Ukraine receives help from around the world. The UK, although on the opposite side of Europe, is also doing what it can to help the beleaguered Ukrainians. In the northwestern Ukrainian city of Kharkiv, firefighters risk their lives every day to save others.
The United Kingdom provides humanitarian, monetary, and military assistance to Ukraine. British leaders have also pledged support for the reconstruction effort. Our correspondent in London, Klaudia Czerwińska, has prepared a summary of how the British government is helping now, and how it plans to help in the future, as well as what the British people are doing to support Ukraine.
The guest of this Monday’s instalment was John Parker, the founder of the John’s Red Bus initiative, delivering assistance and humanitarian aid from the UK to Ukrainian refugees in Poland, and to those in need in Ukraine fighting off the Russian invasion.
John Parker has Polish roots and he saw many Brits rush to the aid of Ukrainian people without knowing Polish or Ukrainian. He decided he could use his knowledge of Polish to contribute in a meaningful manner.
After buying two small buses with his own funds, he began receiving an increasing number of requests from those who wanted to help, to transport aid. The bulk of what John is hauling during his trips to Poland and Ukraine is food, clothes, sanitary items, but also pet supplies, and sometimes even beds.
Mr Parker does most of the work himself in-between operating a car dealership, but he receives offers of assistance from volunteers. Although he started funding the operation from his own pocket, more and more people are now also donating money to help fund the cost of his operation, which according to Parker costs about GBP 1,000 per trip.
Parker’s next trip, which he will undertake later this week, will take him to Kyiv and Chernihiv. He stresses the need to deliver it directly to those in need, in order to ensure that aid does not get lost in the system.

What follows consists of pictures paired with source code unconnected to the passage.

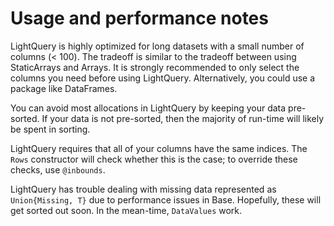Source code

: # Usage and performance notes

LightQuery is highly optimized for long datasets with a small number of columns (< 100). The tradeoff is similar to the tradeoff between using StaticArrays and Arrays. It is strongly recommended to only select the columns you need before using LightQuery. Alternatively, you could use a package like DataFrames.

You can avoid most allocations in LightQuery by keeping your data pre-sorted. If your data is not pre-sorted, then the majority of run-time will likely be spent in sorting.

LightQuery requires that all of your columns have the same indices. The `Rows` constructor will check whether this is the case; to override these checks, use `@inbounds`.

LightQuery has trouble dealing with missing data represented as `Union{Missing, T}` due to performance issues in Base. Hopefully, these will get sorted out soon. In the mean-time, `DataValues` work.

Parker says that part of what motivated him to start the initiative was his family history. His maternal grandfather was Polish, and his family lived in eastern Poland, the part of the country that was occupied by the Soviet Union when it invaded the country jointly with Nazi Germany in 1939. His parents were deported to the USSR and never heard from again, while John’s grandfather was left a war refugee. He was one of the countless Polish children who managed to get out of the USSR and who were then distributed to refugee centres all around the World, the bulk of them located in the British Empire. In his case, he went to Kenya, and after the war, he chose to live in the UK.

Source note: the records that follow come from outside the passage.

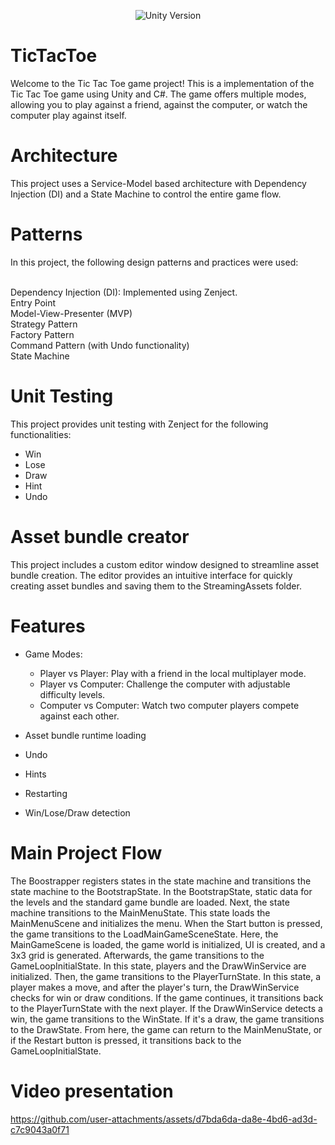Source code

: <p align="center">
    <img src="https://img.shields.io/badge/Unity%20Version-2021.3.33f-success" alt="Unity Version">
</p>

# TicTacToe
Welcome to the Tic Tac Toe game project! This is a  implementation of the Tic Tac Toe game using Unity and C#. The game offers multiple modes, allowing you to play against a friend, against the computer, or watch the computer play against itself.

# Architecture
This project uses a Service-Model based architecture with Dependency Injection (DI) and a State Machine to control the entire game flow.

# Patterns
In this project, the following design patterns and practices were used:

<br> Dependency Injection (DI): Implemented using Zenject.
<br> Entry Point
<br> Model-View-Presenter (MVP)
<br> Strategy Pattern 
<br> Factory Pattern
<br> Command Pattern (with Undo functionality)
<br> State Machine

# Unit Testing
This project provides unit testing with Zenject for the following functionalities:
* Win
* Lose
* Draw
* Hint
* Undo

# Asset bundle creator
This project includes a custom editor window designed to streamline asset bundle creation. The editor provides an intuitive interface for quickly creating asset bundles and saving them to the StreamingAssets folder.

# Features
* Game Modes:
   - Player vs Player: Play with a friend in the local multiplayer mode.
   - Player vs Computer: Challenge the computer with adjustable difficulty levels.
   - Computer vs Computer: Watch two computer players compete against each other.

* Asset bundle runtime loading
* Undo
* Hints
* Restarting
* Win/Lose/Draw detection

# Main Project Flow 
The Boostrapper registers states in the state machine and transitions the state machine to the BootstrapState. In the BootstrapState, static data for the levels and the standard game bundle are loaded. Next, the state machine transitions to the MainMenuState. This state loads the MainMenuScene and initializes the menu. When the Start button is pressed, the game transitions to the LoadMainGameSceneState. Here, the MainGameScene is loaded, the game world is initialized, UI is created, and a 3x3 grid is generated. Afterwards, the game transitions to the GameLoopInitialState. In this state, players and the DrawWinService are initialized. Then, the game transitions to the PlayerTurnState. In this state, a player makes a move, and after the player's turn, the DrawWinService checks for win or draw conditions. If the game continues, it transitions back to the PlayerTurnState with the next player. If the DrawWinService detects a win, the game transitions to the WinState. If it's a draw, the game transitions to the DrawState. From here, the game can return to the MainMenuState, or if the Restart button is pressed, it transitions back to the GameLoopInitialState.

# Video presentation
https://github.com/user-attachments/assets/d7bda6da-da8e-4bd6-ad3d-c7c9043a0f71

His grandfather died when John was only 6 years old, but the stories he heard about his grandfather’s suffering as a refugee during the war from his mother, the suffering that was endured by his own ancestors compelled him to help to bring relief to those in need.

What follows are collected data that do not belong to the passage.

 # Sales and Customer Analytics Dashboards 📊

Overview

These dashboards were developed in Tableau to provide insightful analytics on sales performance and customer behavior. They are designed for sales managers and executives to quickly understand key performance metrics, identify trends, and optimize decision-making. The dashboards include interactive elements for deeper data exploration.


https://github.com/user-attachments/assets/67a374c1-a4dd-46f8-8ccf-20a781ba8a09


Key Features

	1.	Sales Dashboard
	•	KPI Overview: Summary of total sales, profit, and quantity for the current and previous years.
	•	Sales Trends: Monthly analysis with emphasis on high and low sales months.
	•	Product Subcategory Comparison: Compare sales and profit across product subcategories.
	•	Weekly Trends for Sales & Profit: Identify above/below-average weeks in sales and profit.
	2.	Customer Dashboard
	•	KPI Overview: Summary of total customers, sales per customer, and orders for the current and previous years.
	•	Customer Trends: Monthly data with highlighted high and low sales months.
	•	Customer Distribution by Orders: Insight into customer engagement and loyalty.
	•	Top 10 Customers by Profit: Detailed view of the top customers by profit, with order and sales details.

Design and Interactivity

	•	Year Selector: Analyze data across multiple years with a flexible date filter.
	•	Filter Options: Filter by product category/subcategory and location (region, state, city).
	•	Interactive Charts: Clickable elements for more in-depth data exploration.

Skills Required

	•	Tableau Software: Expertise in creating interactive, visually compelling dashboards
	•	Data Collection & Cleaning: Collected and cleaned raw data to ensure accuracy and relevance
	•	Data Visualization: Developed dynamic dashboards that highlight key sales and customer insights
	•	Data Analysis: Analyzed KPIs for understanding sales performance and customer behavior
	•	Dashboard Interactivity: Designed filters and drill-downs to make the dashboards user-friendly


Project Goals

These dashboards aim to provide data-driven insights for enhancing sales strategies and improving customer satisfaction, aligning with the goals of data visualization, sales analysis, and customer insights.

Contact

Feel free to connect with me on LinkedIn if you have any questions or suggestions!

Ukrainian forces have retaken several villages in Kharkiv, and TVP World’s correspondent, Aleksandra Marchewicz went there to interview some of Ukraine’s heroes, who do not always receive as much limelight as the frontline soldiers. She spoke with Yevhen Vasylenko of the Kharkiv fire brigade.
Kharkiv’s firefighters have more tasks than just putting out conflagrations: following bombings, they try to retrieve survivors, as well as the dead from the rubble. They are also tasked with diffusing unexploded ordnance.
Since the start of the war two-and-a-half months ago, the Kharkiv fire brigade has put out over 1,000 fires. They have been called to remove mines and unexploded munitions 300 times, and sought survivors amongst the rubble 200 times. Just following the attack on Kharkiv’s main administration building on March 1, they saved the lives of 25 people. During the rest of the month, they retrieved the bodies of 29 dead.
Asked why people do not flee the city, Mr Vasylenko responds that some areas, those most dangerous, were evacuated, but many people remain in Kharkiv to continue to go to work and keep the city operational: these are people working in the municipal services, first responders, but also university professors, who continue to conduct lectures and classes.
Sometimes firefighters who rush to put out a fire or save people buried under ruined buildings come under fire themselves. Sometimes they are wounded or killed. So far four members of the Kharkiv fire brigade have lost their lives in the line of duty, and 10 have been wounded.
Asked what he hopes for, Yevhen Vasylenko said:
“That the war ends with our victory and that I can forget the first day of the war.”